A new Ebola vaccine may be ‘up to 100 percent effective’

Agence France-Presse
A doctor in protective clothing in the Ebola Training Academy in Freetown, Sierra Leone, on Dec. 16, 2014.

A prototype vaccine for Ebola may be "up to 100 percent effective" in protecting against the deadly virus, the World Health Organization (WHO) said Friday.

If all goes well, the vaccine could become available in 2018 under a fast-track approval process, it said.

In a major clinical trial, nearly 6,000 people in Guinea were given the test vaccine last year, at the tail end of a lethal epidemic of Ebola.

Not one of the 6,000 contracted the disease. 

But in a control group of volunteers that did not receive the vaccine, 23 Ebola cases occurred, researchers reported in The Lancet medical journal.

"If we compare zero to 23, this strongly suggests that the vaccine is very effective, that it could be up to 100 percent effective," Marie-Paule Kieny, WHO's assistant director-general and lead author of the study, told AFP.

Her team of three dozen researchers calculated a 90 percent likelihood during a full-fledged epidemic that the vaccine, dubbed rVSV-ZEBOV, would work in more than 80 percent of cases.

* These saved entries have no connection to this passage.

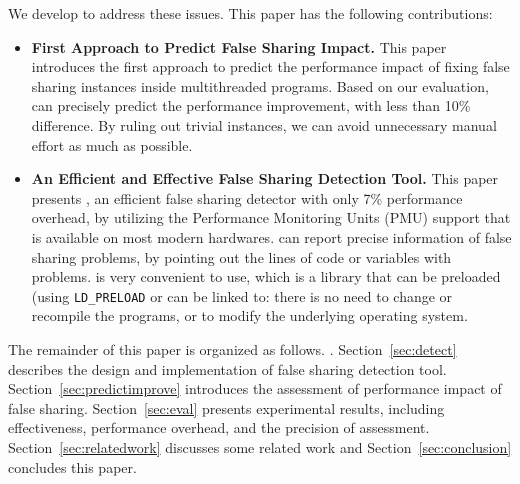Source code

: \vspace{0.2in}


We develop \cheetah{} to address these issues. This paper has the following contributions:

\begin{itemize} 

\item {\bf First Approach to Predict False Sharing Impact.} This paper introduces the first approach to predict the performance impact of fixing false sharing instances inside multithreaded programs. Based on our evaluation, \cheetah{} can precisely predict the performance improvement, with less than 10\% difference. By ruling out trivial instances, we can avoid unnecessary manual effort as much as possible. 

\item {\bf An Efficient and Effective False Sharing Detection Tool.} This paper presents \cheetah{}, an efficient false sharing detector with only 7\% performance overhead, by utilizing the Performance Monitoring Units (PMU) support that is available on most modern hardwares. \cheetah{} can report precise information of false sharing problems, by pointing out the lines of code or variables with problems. \cheetah{} is very convenient to use, which is a library that can be preloaded (using \texttt{LD\_PRELOAD} or can be linked to: there is no need to change or recompile the programs, or to modify the underlying operating system.

\end{itemize}

The remainder of this paper is organized as follows. . Section~\ref{sec:detect} describes the design and implementation of false sharing detection tool. Section~\ref{sec:predictimprove} introduces the assessment of performance impact of false sharing. Section~\ref{sec:eval} presents experimental results, including effectiveness, performance overhead, and the precision of assessment. Section~\ref{sec:relatedwork} discusses some related work and Section~\ref{sec:conclusion} concludes this paper.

"After 40 years, we appear to now have an effective vaccine for Ebola virus disease to build upon," Thomas Geisbert, a scientist at Galveston National Laboratory in Texas who did not take part in the study, wrote in a commentary, also in The Lancet

'Compassionate use'

First identified in 1976 in what is now the Democratic Republic of Congo, the Ebola virus erupted periodically in outbreaks of up to a couple hundred cases, mainly across west and east Africa.

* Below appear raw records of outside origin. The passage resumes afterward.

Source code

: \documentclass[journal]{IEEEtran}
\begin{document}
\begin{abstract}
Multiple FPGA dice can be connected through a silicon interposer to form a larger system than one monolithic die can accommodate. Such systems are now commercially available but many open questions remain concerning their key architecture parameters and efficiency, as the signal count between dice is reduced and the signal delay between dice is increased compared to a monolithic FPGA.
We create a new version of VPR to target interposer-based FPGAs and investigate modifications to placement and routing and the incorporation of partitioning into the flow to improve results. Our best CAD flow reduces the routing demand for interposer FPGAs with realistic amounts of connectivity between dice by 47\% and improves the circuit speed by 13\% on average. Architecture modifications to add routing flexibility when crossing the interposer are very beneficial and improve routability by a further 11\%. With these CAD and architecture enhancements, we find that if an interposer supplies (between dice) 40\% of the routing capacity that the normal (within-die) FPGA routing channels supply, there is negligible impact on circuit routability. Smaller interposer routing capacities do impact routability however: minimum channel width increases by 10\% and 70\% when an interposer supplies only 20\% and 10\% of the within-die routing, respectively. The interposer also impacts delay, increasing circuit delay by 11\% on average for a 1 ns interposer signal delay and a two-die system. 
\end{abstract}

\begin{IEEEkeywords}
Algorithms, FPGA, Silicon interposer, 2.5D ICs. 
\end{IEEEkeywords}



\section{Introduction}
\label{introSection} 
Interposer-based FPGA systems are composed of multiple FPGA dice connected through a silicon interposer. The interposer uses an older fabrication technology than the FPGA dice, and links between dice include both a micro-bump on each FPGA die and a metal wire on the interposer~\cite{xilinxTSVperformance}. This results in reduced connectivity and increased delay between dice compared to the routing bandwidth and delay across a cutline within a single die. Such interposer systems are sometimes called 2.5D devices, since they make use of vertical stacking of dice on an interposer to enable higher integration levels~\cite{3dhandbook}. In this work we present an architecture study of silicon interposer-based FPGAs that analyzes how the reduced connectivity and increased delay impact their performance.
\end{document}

In early 2014, however, a handful of infections in southern Guinea mushroomed rapidly into an epidemic. 

Over the next two years, more than 28,000 people fell ill, mainly in Guinea, Liberia and Sierra Leone. Some 11,300 died.

With a mortality rate above 40 percent, the disease — one of a category of so-called hemorrhagic fevers — has an incubation period of up to three weeks. It causes violent and painful symptoms, including vomiting, diarrhoea, organ failure and internal bleeding.

The new vaccine was initially developed in Canada by public health authorities before being taken over by pharmaceutical giant Merck.

It is slated to be submitted by Merck to health authorities in the United States and Europe sometime next year under a fast-track approval process.

"We may have a vaccine which is registered in 2018," Kieny told journalists at a press conference Thursday, noting that the standard approval process for a new drug takes a decade, if not more.

In the meantime, Merck has committed to ensuring that 300,000 doses of the vaccine are available for emergencies under a protocol called "compassionate use."

"They will be able to produce a million in very short period of time," Kieny noted.

Unanswered questions

There are still questions to be resolved concerning the vaccine, including side effects.

Initial tests last year did not include children, while the most recent trials covered those over six years old. 

Of the more than 6,000 people injected with the Ebola vaccine only two showed serious adverse effects, the study reported. Both recovered fully.

But it is still unknown if the vaccine is safe for children 6 and under, pregnant women, or people with the AIDS virus — all groups that were excluded from the most recent trials.

Another unknown is how long innoculation lasts.

"With the Canadian Merck vaccine, you have a protection very early after vaccination, but we don't know if it will last after six months," Kieny said.

Other Ebola vaccines under development — some of which have been tested in humans — could prove more effective over a longer period.

British firm Glaxosmithkline and Johnson & Johnson, based in the United States, each have experimental products in the pipeline.

China and Russia have also developed vaccines, with the Russian one having just finished the second phase of three-step clinical trials.

Some of these vaccines require two doses three weeks apart, and may confer a longer immunity.

"That might be better suited to immunise health workers in advance of an outbreak," Kieny said.

Health officials also point to the fact that other strains of the virus — including one in Sudan — will require the development of separate vaccines.